Dry mortar is a multi-component plant system. Common uses include screw mortar, plaster, stone, floor leveling compounds, tile adhesives, and plaster.
The need for mineral slurries has steadily increased in recent decades. Without additives, this technical challenge is hard to overcome. The additive content in a typical dry mix ranges from 0.1 to 10%. However, these additives have an important effect on the properties of the mortar. Various types of additives are used in dry mix grouts, for example, air conditioning agents, accelerators, and softening additives have a great influence on the properties of the grout. Various types of additives are used in dry mix grouts, for example, air conditioning agents, accelerators, retardants, ultra plastic modifiers, and Rogelio. Three other product groups are discussed in more detail in this document: reducing agents, stripping powders, and dispensing powders, superplasticizers, and rheology modifiers.

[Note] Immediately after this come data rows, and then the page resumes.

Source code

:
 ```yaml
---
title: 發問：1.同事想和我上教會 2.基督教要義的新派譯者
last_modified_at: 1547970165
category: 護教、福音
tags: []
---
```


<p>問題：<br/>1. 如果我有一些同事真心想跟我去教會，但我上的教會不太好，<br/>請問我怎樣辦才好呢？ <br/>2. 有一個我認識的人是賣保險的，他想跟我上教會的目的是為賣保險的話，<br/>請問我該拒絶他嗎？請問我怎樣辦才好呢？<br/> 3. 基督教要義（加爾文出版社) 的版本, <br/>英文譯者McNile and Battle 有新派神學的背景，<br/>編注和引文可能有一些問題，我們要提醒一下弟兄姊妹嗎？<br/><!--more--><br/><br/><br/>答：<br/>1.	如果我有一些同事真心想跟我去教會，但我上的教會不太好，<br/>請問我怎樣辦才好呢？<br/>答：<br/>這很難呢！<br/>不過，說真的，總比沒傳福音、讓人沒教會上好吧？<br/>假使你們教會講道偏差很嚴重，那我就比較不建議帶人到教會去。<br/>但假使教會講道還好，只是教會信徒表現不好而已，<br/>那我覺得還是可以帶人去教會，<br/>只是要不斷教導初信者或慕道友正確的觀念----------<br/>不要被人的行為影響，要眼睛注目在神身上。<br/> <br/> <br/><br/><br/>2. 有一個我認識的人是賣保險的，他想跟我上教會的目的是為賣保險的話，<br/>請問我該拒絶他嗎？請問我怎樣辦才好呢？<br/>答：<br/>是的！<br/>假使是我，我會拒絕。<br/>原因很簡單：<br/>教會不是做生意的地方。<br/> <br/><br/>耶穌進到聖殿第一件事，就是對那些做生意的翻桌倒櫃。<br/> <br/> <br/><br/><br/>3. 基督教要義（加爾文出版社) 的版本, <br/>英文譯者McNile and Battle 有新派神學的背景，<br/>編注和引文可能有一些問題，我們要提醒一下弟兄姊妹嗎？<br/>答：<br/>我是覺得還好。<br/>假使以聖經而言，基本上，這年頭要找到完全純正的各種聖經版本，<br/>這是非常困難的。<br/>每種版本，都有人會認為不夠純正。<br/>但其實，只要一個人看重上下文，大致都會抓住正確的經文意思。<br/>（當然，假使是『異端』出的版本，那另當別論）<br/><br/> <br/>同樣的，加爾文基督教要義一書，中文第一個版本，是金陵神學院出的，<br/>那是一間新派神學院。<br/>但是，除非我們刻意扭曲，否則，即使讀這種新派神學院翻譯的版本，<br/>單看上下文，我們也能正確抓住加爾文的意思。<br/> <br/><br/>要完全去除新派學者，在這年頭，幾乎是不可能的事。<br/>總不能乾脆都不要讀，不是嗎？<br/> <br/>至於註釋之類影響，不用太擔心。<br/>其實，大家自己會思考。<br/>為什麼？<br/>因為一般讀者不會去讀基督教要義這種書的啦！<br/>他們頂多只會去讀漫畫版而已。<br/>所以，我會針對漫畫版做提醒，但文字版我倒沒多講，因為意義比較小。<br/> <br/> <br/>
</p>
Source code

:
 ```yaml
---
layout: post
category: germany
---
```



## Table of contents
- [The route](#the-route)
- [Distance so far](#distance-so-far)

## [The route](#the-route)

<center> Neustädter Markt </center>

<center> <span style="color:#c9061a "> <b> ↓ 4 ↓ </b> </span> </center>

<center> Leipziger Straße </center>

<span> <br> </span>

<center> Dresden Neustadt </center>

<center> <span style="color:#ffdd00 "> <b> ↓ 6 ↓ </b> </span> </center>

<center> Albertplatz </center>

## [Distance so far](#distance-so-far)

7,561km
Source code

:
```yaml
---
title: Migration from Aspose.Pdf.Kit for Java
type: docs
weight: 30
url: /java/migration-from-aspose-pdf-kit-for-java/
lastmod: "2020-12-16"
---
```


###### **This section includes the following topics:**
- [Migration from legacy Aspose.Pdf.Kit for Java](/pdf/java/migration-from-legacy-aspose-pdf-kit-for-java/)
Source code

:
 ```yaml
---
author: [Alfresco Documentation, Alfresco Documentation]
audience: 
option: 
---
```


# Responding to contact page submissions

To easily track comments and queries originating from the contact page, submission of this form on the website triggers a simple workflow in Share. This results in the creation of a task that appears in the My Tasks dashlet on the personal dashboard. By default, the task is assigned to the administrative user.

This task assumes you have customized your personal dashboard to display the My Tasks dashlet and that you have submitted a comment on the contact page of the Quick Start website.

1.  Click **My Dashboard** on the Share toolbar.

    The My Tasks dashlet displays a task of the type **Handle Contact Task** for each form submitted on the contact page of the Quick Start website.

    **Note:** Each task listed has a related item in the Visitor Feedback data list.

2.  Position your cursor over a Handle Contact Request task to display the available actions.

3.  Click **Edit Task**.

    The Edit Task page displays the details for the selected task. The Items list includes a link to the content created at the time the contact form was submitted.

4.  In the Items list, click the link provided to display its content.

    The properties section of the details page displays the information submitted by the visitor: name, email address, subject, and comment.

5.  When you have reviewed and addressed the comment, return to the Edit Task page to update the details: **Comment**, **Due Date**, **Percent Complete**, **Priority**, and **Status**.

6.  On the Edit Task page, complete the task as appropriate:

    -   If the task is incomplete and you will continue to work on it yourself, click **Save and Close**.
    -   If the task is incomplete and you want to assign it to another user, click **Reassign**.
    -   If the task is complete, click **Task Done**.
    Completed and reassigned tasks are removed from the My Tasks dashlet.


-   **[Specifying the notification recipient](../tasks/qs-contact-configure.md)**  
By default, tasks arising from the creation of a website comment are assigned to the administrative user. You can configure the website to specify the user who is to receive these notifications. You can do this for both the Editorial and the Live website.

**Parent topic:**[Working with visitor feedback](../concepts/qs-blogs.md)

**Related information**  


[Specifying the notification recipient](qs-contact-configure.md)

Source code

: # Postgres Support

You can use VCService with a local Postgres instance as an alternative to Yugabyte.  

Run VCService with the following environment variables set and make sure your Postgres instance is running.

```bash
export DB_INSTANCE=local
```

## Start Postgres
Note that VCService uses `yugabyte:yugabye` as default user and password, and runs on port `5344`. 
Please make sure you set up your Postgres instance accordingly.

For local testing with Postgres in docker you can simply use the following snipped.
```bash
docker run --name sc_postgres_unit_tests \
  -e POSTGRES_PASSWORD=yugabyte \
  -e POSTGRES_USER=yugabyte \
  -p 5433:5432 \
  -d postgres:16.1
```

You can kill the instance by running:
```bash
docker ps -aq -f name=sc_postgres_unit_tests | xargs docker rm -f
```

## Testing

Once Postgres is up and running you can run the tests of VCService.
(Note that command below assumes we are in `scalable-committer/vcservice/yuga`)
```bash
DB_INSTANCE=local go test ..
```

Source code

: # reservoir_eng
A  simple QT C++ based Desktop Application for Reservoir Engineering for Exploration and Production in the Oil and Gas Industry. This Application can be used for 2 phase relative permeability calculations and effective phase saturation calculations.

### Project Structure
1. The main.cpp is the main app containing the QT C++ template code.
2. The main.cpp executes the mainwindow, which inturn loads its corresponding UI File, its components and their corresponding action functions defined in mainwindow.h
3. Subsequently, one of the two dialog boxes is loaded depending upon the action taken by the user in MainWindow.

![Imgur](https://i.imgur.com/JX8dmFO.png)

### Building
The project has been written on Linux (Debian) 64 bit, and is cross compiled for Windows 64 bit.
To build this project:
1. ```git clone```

Three other product groups are discussed in more detail in this paper: shrinkage reducing agents, powder makers, and powder derivatives. De-foaming powder is used in many dry mortar formulations. These are examples of systems based on cement, gypsum, limestone, and recyclable polymer powder (leveling compounds, screwdrivers, tile adhesives, composite filters, powder coating, plaster, repair mortar. Defoamer Powder is used to reduce and control air content in wet slurries. In general, this leads to greater stability of the mortar. In any case, low air content is not preferred. Tile adhesives are formulated with higher air content for better workability and a precise fit of the tile. Also in light screeds, a higher air content is important to save weight. Powder Defoamer consists of a liquid phase that is applied to solid substrates with high adsorption capacity and rapid desorption. Powder Defoamer is expected to provide free-flowing properties and a low tendency to form lumps during storage. The liquid phase of the Defoamer consists of compounds that influence the surface tension of the wet mortar, e.g. Hydrocarbons, polyglycol, or polyether siloxanes. The wetting properties of the liquid components are essential to obtain a homogeneous and bubble-free surface of the mortar. The more hydrophobic formulations provide more defoamer effectively but tend to generate surface defects such as stains and pitting (Figure 6). At times, interactions between Defoamer and plasticizers can be observed, which also leads to an inhomogeneous visual appearance. Oftentimes, intensive empirical defoaming screens are needed to obtain the best compromise between defoaming power and the visual appearance of the applied material.